Within the entries below, every line containing "supabase" is to be copied.

### Extracted information
--- START ---

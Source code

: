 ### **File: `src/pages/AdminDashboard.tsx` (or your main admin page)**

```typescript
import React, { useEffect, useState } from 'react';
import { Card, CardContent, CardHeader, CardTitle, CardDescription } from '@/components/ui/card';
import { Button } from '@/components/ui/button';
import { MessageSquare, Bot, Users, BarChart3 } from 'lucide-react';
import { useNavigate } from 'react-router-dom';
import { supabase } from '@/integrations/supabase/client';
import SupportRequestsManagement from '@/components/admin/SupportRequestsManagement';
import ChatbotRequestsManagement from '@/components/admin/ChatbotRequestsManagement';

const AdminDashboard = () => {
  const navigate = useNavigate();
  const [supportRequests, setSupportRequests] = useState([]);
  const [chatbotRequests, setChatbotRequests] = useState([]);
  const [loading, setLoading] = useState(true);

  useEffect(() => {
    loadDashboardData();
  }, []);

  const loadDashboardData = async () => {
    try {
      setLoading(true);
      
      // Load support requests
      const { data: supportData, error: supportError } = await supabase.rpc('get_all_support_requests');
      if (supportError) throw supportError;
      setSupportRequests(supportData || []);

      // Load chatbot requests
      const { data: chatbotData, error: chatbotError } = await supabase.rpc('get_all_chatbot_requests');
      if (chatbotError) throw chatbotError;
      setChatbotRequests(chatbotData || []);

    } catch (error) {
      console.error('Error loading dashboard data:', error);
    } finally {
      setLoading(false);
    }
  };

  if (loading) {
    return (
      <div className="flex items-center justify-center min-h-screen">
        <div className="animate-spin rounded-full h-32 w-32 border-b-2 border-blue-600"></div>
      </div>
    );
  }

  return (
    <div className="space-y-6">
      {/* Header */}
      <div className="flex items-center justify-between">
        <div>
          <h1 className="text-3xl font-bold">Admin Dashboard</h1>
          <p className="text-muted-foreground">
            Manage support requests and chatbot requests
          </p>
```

--- END ---

### Response for this exercise
import { supabase } from '@/integrations/supabase/client';
      const { data: supportData, error: supportError } = await supabase.rpc('get_all_support_requests');
      const { data: chatbotData, error: chatbotError } = await supabase.rpc('get_all_chatbot_requests');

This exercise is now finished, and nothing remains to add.